WMFE health reporter Abe Aboraya. Photo: WMFE

“When you talk about the (personal protective equipment) and having issues there, that is one of the things that really contributes to your staff feeling safe and feeling valued and feeling protected,” he says. “And when you have issues with supplies like that, it is going to translate into retention issues as well, for a hospital or for other health care facilities.”

Aboraya says the emotional toll their job takes on nurses has a huge impact on whether they stay in the field. 

“It’s a physically demanding job. It is an emotionally demanding job before there was a pandemic,” he says.  

“It has a moral injury component to it as well, where you’re dealing with all of this, but you feel kind of helpless, because all of the things that the broader country could be doing to maybe lessen some of the problems hasn’t been happening.
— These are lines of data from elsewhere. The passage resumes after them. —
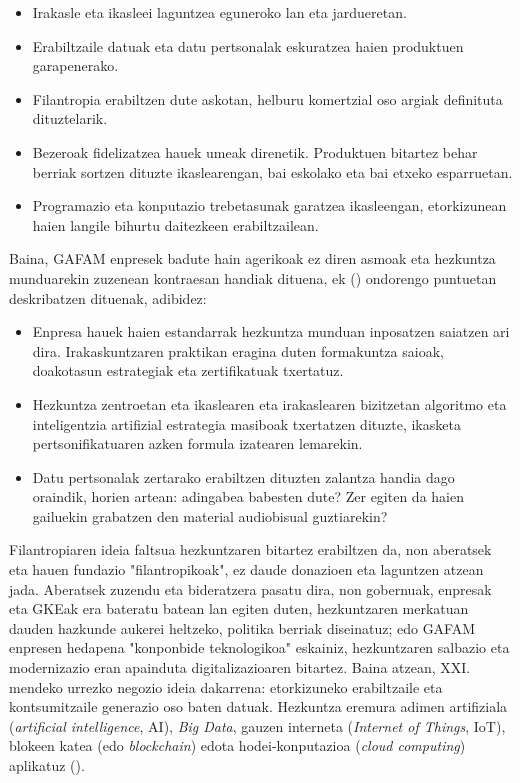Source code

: \begin{itemize}
    \item Irakasle eta ikasleei laguntzea eguneroko lan eta jardueretan.
    \item Erabiltzaile datuak eta datu pertsonalak eskuratzea haien produktuen garapenerako.
    \item Filantropia erabiltzen dute askotan, helburu komertzial oso argiak definituta dituztelarik.
    \item Bezeroak fidelizatzea hauek umeak direnetik. Produktuen bitartez behar berriak sortzen dituzte ikaslearengan, bai eskolako eta bai etxeko esparruetan.
    \item Programazio eta konputazio trebetasunak garatzea ikasleengan, etorkizunean haien langile bihurtu daitezkeen erabiltzailean.
\end{itemize}

Baina, GAFAM enpresek badute hain agerikoak ez diren asmoak eta hezkuntza munduarekin zuzenean kontraesan handiak dituena, \citeauthor{herranz2018gafam}ek (\citeyear{herranz2018gafam}) ondorengo puntuetan deskribatzen dituenak, adibidez:

\begin{itemize}
    \item Enpresa hauek haien estandarrak hezkuntza munduan inposatzen saiatzen ari dira. Irakaskuntzaren praktikan eragina duten formakuntza saioak, doakotasun estrategiak eta zertifikatuak txertatuz.
    \item Hezkuntza zentroetan eta ikaslearen eta irakaslearen bizitzetan algoritmo eta inteligentzia artifizial estrategia masiboak txertatzen dituzte, ikasketa pertsonifikatuaren azken formula izatearen lemarekin.
    \item Datu pertsonalak zertarako erabiltzen dituzten zalantza handia dago oraindik, horien artean: adingabea babesten dute? Zer egiten da haien gailuekin grabatzen den material audiobisual guztiarekin?
\end{itemize}

Filantropiaren ideia faltsua hezkuntzaren bitartez erabiltzen da, non aberatsek eta hauen fundazio "filantropikoak", ez daude donazioen eta laguntzen atzean jada. Aberatsek zuzendu eta bideratzera pasatu dira, non gobernuak, enpresak eta GKEak era bateratu batean lan egiten duten, hezkuntzaren merkatuan dauden hazkunde aukerei heltzeko, politika berriak diseinatuz; edo GAFAM enpresen hedapena "konponbide teknologikoa" eskainiz, hezkuntzaren salbazio eta modernizazio eran apainduta digitalizazioaren bitartez. Baina atzean, XXI. mendeko urrezko negozio ideia dakarrena: etorkizuneko erabiltzaile eta kontsumitzaile generazio oso baten datuak. Hezkuntza eremura adimen artifiziala (\textit{artificial intelligence}, AI), \textit{Big Data}, gauzen interneta (\textit{Internet of Things}, IoT), blokeen katea (edo \textit{blockchain}) edota hodei-konputazioa (\textit{cloud computing}) aplikatuz (\cite{diez2022invasion}).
So the burnout problem is only going to get worse, and COVID-19 has definitely exacerbated that.” 

He says the demand for recent graduates and other nurses is still high, and notes the strategies that have been implemented so far. But he says it’s going to be a while before the shortage will stabilize. 

“Getting enough people excited to come into nursing, that problem is not going to be fixed with sort of the short-term Band-Aids that we’re seeing right now.”